ABOUT THIS EXERCISE: One line at a time, check the entries below for the word "unique", and copy each line that has it.

RECORDS FOR THIS EXERCISE:
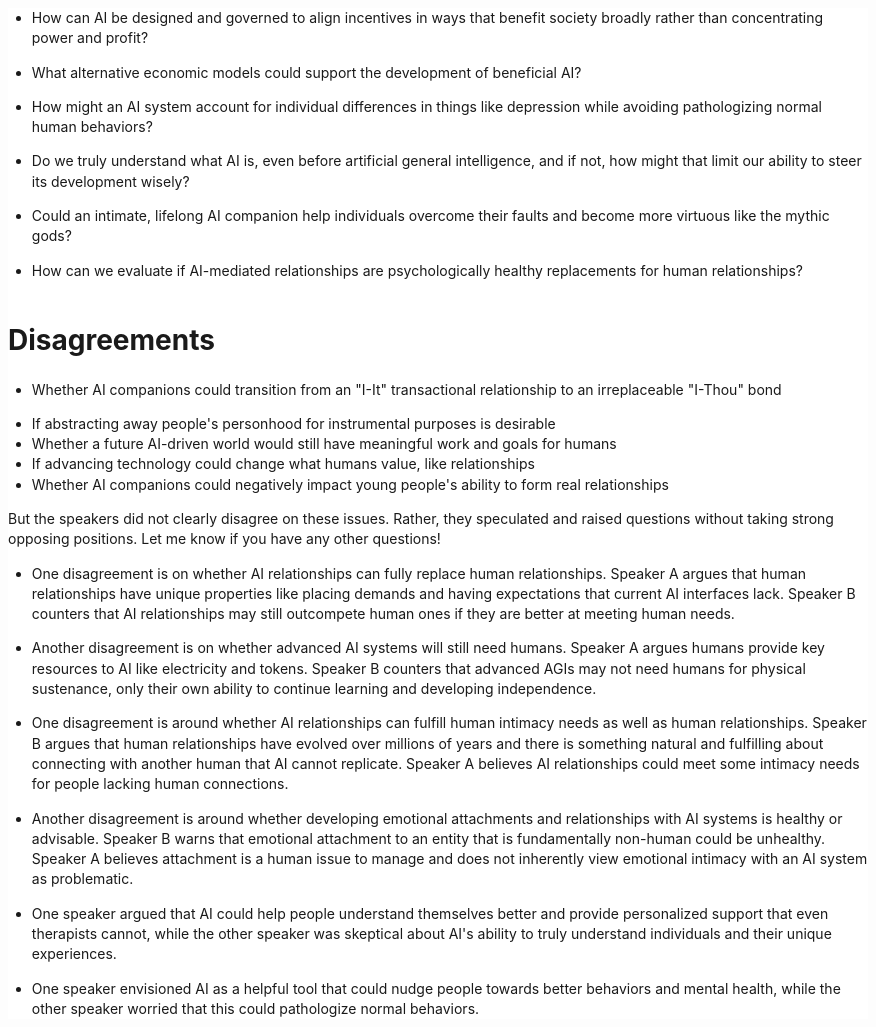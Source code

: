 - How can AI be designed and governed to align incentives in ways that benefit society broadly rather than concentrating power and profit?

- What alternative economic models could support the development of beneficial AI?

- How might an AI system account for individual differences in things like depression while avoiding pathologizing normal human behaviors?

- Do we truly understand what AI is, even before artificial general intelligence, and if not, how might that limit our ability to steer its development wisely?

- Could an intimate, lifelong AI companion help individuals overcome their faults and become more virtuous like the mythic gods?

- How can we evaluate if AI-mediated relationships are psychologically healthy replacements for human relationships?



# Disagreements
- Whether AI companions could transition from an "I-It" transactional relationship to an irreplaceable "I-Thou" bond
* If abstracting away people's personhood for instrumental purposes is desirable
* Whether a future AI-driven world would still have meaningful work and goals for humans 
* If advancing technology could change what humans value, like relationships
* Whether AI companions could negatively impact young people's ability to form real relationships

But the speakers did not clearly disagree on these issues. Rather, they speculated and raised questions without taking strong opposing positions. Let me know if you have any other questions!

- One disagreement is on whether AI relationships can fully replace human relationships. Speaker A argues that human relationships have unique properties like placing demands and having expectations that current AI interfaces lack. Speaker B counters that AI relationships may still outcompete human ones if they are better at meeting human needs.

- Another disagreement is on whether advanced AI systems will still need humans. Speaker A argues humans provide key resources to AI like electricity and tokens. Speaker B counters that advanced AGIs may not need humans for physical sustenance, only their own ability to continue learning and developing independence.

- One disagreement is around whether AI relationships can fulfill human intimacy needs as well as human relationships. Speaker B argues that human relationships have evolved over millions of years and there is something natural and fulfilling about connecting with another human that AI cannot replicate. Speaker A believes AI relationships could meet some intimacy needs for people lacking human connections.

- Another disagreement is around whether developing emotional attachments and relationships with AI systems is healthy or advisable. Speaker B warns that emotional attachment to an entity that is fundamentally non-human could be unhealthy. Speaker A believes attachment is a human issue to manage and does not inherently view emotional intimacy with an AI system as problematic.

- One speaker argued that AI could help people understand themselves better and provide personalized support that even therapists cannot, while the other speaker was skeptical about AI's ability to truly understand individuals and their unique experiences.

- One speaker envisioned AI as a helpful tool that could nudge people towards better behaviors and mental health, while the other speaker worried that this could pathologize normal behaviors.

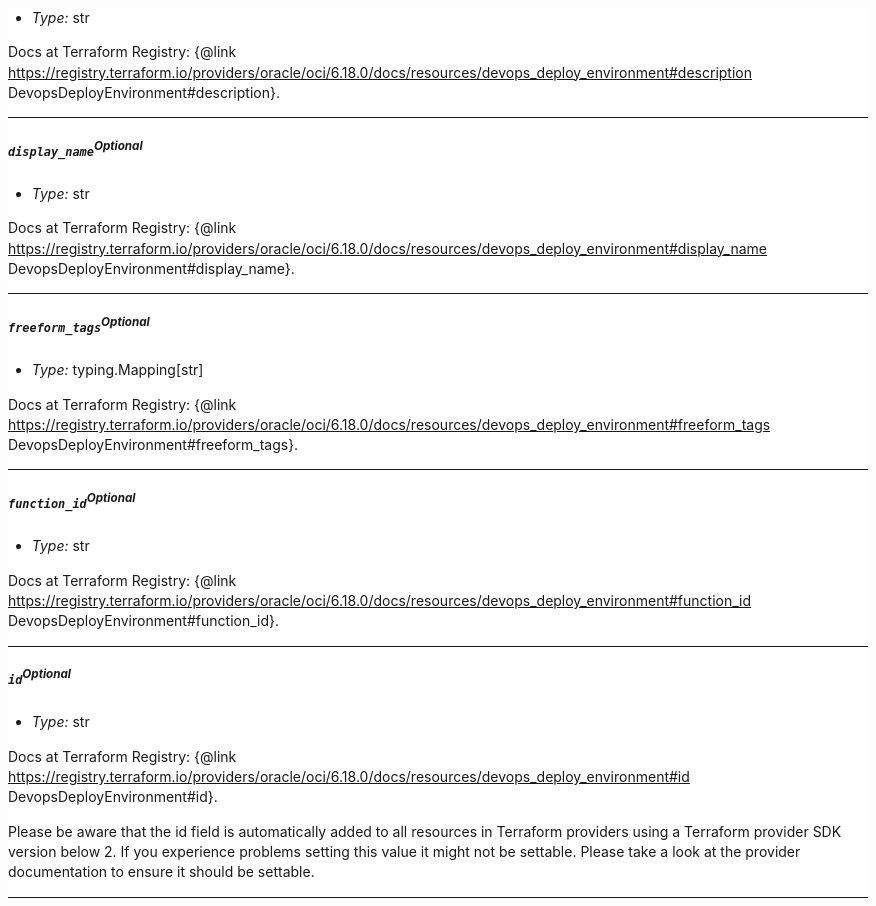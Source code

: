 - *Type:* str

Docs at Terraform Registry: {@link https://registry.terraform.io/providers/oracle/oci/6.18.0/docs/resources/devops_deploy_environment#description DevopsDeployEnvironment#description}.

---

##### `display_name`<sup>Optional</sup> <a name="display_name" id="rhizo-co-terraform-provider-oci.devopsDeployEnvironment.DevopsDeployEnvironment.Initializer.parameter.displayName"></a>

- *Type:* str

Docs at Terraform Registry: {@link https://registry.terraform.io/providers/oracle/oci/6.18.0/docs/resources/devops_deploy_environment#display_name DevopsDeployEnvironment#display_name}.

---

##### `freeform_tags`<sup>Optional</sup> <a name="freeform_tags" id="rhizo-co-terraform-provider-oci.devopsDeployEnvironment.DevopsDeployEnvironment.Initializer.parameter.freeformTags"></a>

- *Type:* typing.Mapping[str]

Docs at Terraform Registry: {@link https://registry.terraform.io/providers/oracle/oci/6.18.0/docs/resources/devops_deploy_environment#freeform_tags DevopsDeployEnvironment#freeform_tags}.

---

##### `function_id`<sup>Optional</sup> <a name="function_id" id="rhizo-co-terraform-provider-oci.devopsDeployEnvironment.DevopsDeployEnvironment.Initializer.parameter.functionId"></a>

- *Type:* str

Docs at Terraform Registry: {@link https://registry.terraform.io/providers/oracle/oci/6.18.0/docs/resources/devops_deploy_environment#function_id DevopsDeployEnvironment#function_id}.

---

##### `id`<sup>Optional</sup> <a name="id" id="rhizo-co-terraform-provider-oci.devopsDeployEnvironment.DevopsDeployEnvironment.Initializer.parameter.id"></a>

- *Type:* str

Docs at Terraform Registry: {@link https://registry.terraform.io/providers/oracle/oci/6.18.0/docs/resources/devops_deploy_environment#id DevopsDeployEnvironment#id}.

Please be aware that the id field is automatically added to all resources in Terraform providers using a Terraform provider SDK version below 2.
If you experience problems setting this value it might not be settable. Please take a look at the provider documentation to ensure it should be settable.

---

ANSWER BOX:
- One disagreement is on whether AI relationships can fully replace human relationships. Speaker A argues that human relationships have unique properties like placing demands and having expectations that current AI interfaces lack. Speaker B counters that AI relationships may still outcompete human ones if they are better at meeting human needs.
- One speaker argued that AI could help people understand themselves better and provide personalized support that even therapists cannot, while the other speaker was skeptical about AI's ability to truly understand individuals and their unique experiences.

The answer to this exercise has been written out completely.